A request on NPR's Facebook page asking people to share the most valuable financial lessons of their youth brought more than 1,400 responses. Many wrote about the importance of saving money starting at an early age. Others talked about avoiding debt — especially credit card debt.
Kirk Guadalupe of Dallas recalled growing up in the projects with seven brothers and sisters. His family depended on food stamps and government aid, and it was his mom who taught all of them the importance of a budget.
"Mom would often bring us together and explain to us, 'This is how much money we have, and this is how much we need to spend on different items, and this is what we have left.' That's where I learned from Mom what it meant to save and also to set a goal, save up and enjoy the fruits of your goal," Guadalupe says.
Rosalyn Washington, a kindergarten teacher in Decatur, Ga., also learned about finances from her mother.
"My mother was a banker with Citibank, and so we literally sat around and talked about stocks and bonds and CDs and all that sort of a thing, and so I understood that regular people, even working-class people, had these things. These weren't just mysterious things owned by the wealthy," she says.

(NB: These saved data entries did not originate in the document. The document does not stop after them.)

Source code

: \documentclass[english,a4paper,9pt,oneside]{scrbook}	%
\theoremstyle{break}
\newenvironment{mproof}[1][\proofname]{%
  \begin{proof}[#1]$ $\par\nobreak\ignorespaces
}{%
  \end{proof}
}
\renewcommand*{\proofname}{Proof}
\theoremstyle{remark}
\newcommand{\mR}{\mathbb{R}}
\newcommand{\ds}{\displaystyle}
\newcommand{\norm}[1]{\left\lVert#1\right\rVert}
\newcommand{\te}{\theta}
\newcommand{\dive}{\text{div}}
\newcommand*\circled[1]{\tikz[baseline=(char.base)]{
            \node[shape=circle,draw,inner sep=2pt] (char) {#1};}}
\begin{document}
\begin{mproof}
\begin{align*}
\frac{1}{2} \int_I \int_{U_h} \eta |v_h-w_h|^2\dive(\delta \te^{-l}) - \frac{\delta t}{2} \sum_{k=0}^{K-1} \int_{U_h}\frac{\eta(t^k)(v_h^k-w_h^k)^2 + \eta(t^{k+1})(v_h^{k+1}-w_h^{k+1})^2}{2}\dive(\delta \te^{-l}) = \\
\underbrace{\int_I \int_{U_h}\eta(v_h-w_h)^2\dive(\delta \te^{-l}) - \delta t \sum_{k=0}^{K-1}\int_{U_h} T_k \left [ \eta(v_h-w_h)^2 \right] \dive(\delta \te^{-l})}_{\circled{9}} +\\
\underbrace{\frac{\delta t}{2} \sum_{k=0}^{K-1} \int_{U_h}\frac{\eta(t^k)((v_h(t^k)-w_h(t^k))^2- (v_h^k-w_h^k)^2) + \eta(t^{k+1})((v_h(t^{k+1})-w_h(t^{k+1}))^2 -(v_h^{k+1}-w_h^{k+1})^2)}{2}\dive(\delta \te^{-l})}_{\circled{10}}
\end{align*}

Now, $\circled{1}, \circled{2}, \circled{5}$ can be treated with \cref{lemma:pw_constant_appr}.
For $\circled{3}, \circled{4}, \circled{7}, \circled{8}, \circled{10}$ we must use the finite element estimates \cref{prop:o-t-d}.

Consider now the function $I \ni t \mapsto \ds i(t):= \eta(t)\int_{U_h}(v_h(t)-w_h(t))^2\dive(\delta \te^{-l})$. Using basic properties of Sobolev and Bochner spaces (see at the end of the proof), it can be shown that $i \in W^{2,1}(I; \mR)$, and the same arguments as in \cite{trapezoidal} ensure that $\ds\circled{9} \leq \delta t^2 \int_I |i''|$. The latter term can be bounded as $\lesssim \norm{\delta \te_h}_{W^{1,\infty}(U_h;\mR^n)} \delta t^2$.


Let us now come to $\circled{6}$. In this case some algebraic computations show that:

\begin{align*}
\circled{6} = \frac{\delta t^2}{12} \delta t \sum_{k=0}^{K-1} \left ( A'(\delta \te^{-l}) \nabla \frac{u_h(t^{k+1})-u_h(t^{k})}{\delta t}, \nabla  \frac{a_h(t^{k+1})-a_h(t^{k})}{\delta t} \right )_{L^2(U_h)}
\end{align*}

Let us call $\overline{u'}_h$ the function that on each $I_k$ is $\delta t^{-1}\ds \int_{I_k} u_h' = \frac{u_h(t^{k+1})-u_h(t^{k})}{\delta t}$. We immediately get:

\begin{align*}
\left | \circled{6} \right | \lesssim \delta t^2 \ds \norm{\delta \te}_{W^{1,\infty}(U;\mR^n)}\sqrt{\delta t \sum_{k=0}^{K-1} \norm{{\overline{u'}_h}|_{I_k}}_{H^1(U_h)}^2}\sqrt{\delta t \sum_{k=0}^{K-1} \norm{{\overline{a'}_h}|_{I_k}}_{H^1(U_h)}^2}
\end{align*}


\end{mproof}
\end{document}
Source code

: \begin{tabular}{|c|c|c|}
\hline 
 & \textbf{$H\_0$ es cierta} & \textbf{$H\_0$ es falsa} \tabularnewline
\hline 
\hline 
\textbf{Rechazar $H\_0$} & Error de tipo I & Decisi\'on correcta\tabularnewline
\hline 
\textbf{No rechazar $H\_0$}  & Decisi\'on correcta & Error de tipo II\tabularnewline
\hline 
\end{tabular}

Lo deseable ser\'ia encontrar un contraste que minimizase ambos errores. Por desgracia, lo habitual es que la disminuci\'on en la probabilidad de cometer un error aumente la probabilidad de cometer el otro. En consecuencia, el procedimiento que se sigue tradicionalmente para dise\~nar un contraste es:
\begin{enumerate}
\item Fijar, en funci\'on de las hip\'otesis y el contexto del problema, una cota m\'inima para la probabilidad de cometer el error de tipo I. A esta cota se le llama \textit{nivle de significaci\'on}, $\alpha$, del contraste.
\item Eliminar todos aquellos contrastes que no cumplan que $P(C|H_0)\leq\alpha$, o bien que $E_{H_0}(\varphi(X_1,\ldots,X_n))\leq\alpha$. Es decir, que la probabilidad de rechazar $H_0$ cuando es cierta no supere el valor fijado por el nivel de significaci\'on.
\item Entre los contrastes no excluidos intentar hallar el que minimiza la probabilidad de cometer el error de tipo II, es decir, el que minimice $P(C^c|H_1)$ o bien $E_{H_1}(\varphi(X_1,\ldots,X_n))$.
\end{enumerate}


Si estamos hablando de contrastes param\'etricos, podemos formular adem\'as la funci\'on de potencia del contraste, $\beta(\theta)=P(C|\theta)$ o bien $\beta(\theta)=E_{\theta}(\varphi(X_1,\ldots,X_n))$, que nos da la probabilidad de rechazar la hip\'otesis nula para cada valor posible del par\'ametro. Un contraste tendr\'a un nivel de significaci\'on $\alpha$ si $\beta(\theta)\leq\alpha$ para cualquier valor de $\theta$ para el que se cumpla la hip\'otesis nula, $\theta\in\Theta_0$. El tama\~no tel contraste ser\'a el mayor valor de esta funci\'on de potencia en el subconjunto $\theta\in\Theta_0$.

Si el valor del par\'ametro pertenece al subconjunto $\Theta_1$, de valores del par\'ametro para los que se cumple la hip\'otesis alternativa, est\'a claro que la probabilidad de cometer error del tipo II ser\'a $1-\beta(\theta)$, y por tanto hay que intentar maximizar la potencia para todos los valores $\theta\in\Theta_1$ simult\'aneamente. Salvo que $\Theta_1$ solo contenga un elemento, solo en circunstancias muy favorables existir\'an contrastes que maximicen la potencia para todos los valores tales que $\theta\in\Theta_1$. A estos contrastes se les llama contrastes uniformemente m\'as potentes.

Stephanie Downs from Concord, Calif., learned her financial lesson the hard way. Almost 20 years ago, she moved away from home and had a job cleaning rooms in a hotel. One month, her rent check bounced, she says. The landlord threatened to evict her if she didn't pay up in 24 hours.
Stephanie called her stepfather for help but, while he was sympathetic, he wasn't willing to do much to help her. He suggested that she see if her bank would be willing to lend her enough money to get by until her next paycheck came in. Much to her surprise — and relief — the bank gave her the loan. She never bounced another rent check again.